Conditional on locus order, a likelihood ratio test can be used to test whether 
the more complicated retention models provide a more satisfactory fit to the 
data (see above).

Identification of possible data errors and influential hybrids is an important 
aspect of both multipoint methods (see above), and will often lead to data re-
checking or even re-typing of RH data, and subsequent re-analysis.


DEFAULT ARRAY DIMENSIONS

The maximum array dimensions for the programs are initially set according to the 
values of the following variables:


Initial
Variable          Description
Value

RH2PT.FOR:
MAXHYB   maximum number of RHs in a data set                           200
MAXLOC   maximum number of loci in a data set                           60
MXPAIR   maximum number of locus pairs in a data set                  1770
         MXPAIR=MAXLOC*(MAXLOC-1)/2

RHMINBRK.FOR:
MAXHYB   maximum number of RHs in a data set                           200
MAXLOC   maximum number of loci in a data set                           60
MAXORD:  maximum number of locus orders to process                    1000

RHMAXLIK.FOR:
MAXHYB   maximum number of RHs in a data set                           100
MAXLOC   maximum number of loci in a data set                           32
MAXORD:  maximum number of locus orders to process                    1000
MAXPAR:  maximum number of model parameters                             64

Note that with MAXPAR=64, the Markovian models can be supported for up to 32 
markers, while the general model can be supported for up to 10 markers.

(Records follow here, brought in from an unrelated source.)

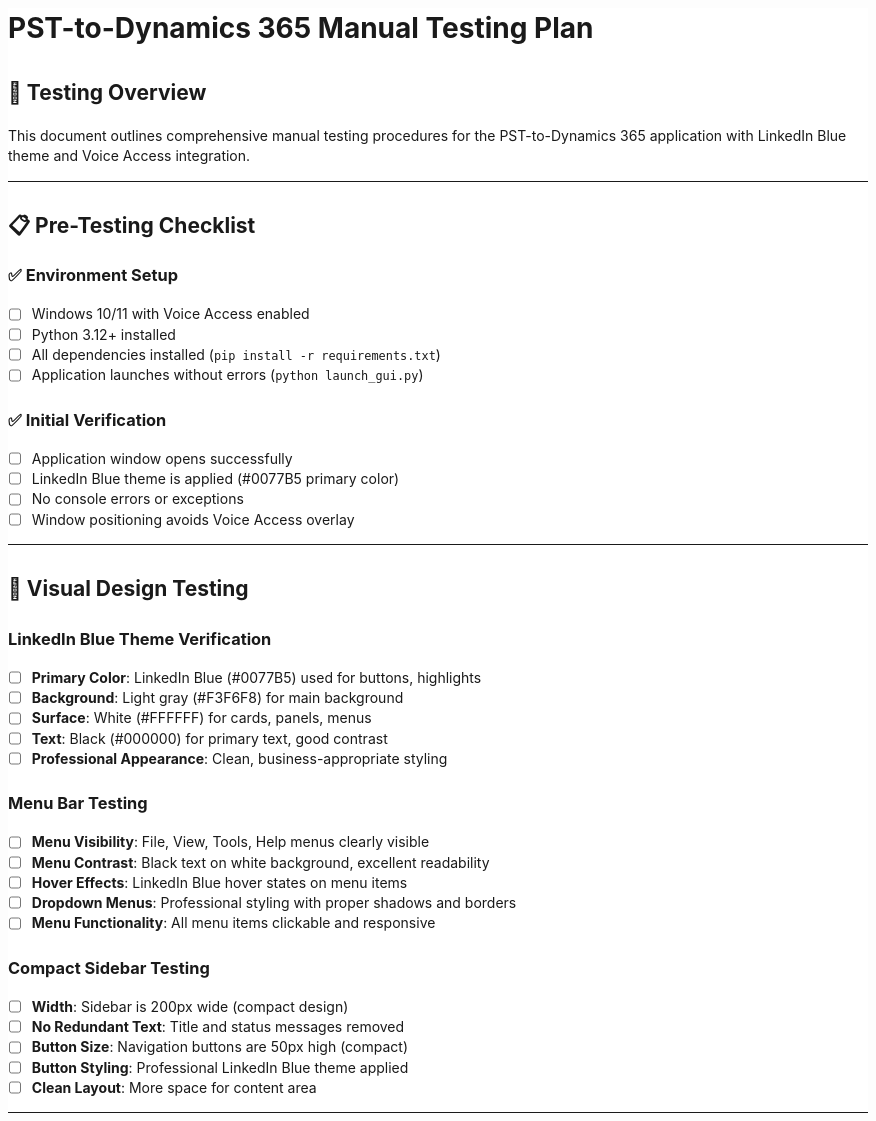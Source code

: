 # PST-to-Dynamics 365 Manual Testing Plan

## 🎯 **Testing Overview**
This document outlines comprehensive manual testing procedures for the PST-to-Dynamics 365 application with LinkedIn Blue theme and Voice Access integration.

---

## 📋 **Pre-Testing Checklist**

### ✅ **Environment Setup**
- [ ] Windows 10/11 with Voice Access enabled
- [ ] Python 3.12+ installed
- [ ] All dependencies installed (`pip install -r requirements.txt`)
- [ ] Application launches without errors (`python launch_gui.py`)

### ✅ **Initial Verification**
- [ ] Application window opens successfully
- [ ] LinkedIn Blue theme is applied (#0077B5 primary color)
- [ ] No console errors or exceptions
- [ ] Window positioning avoids Voice Access overlay

---

## 🎨 **Visual Design Testing**

### **LinkedIn Blue Theme Verification**
- [ ] **Primary Color**: LinkedIn Blue (#0077B5) used for buttons, highlights
- [ ] **Background**: Light gray (#F3F6F8) for main background
- [ ] **Surface**: White (#FFFFFF) for cards, panels, menus
- [ ] **Text**: Black (#000000) for primary text, good contrast
- [ ] **Professional Appearance**: Clean, business-appropriate styling

### **Menu Bar Testing**
- [ ] **Menu Visibility**: File, View, Tools, Help menus clearly visible
- [ ] **Menu Contrast**: Black text on white background, excellent readability
- [ ] **Hover Effects**: LinkedIn Blue hover states on menu items
- [ ] **Dropdown Menus**: Professional styling with proper shadows and borders
- [ ] **Menu Functionality**: All menu items clickable and responsive

### **Compact Sidebar Testing**
- [ ] **Width**: Sidebar is 200px wide (compact design)
- [ ] **No Redundant Text**: Title and status messages removed
- [ ] **Button Size**: Navigation buttons are 50px high (compact)
- [ ] **Button Styling**: Professional LinkedIn Blue theme applied
- [ ] **Clean Layout**: More space for content area

---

To modify these dimensions, modify the PARAMETER statement on lines 23-24 of 
RH2PT, line 20 of RHMINBRK, or lines 24-25 of RHMAXL1.  This may be accomplished 
by using a file editor.  Then recompile the program as described below.


ERROR CONDITIONS AND USER SUPPORT

When one of the RHMAP programs stops without completing the desired analyses, 
error messages may be found either on the screen, in the output file, or both.  
ALWAYS CHECK THE OUTPUT FILE FOR ERROR MESSAGES IF THE PROGRAM STOPS 
UNEXPECTEDLY!  After correcting the error(s) noted, the program can be re-run.

While we have tried to carefully document RHMAP and to make it reasonably easy 
to use, problems will undoubtedly arise.  Before calling us, please read the 
documentation carefully.  It is our experience with other programs that many of 
the questions we are asked are answered in the documentation. If after reading 
the documentation you are still having problems, help on an as-available basis 
can be obtained by phone, letter, fax, or e-mail from 

Michael Boehnke, Ph.D.
Department of Biostatistics
School of Public Health
1420 Washington Heights
University of Michigan
Ann Arbor, Michigan  USA 48109-2029
Phone:  (313) 936-1001
FAX:    (313) 763-2215
E-Mail: boehnke@umich.edu

If you think you have found a bug in one of the programs, or an error in the 
documentation, we also would like very much to know about it.

Although RHMAP is distributed free of charge, please do not pass on a copy of 
the programs to others.  Instead, please ask anyone wishing to use the programs 
to obtain them directly from us.  This procedure allows us to keep accurate 
records of software users, and to send out updates to everyone as improvements 
are made and errors are corrected.


FUTURE PLANS

Since this is the first distribution version of the polyploid version of RHMAP, 
the programs remain in a somewhat fluid state of development. Obviously, errors 
may be found; we will do our best to correct any errors discovered as quickly as 
possible, and to inform all users immediately. 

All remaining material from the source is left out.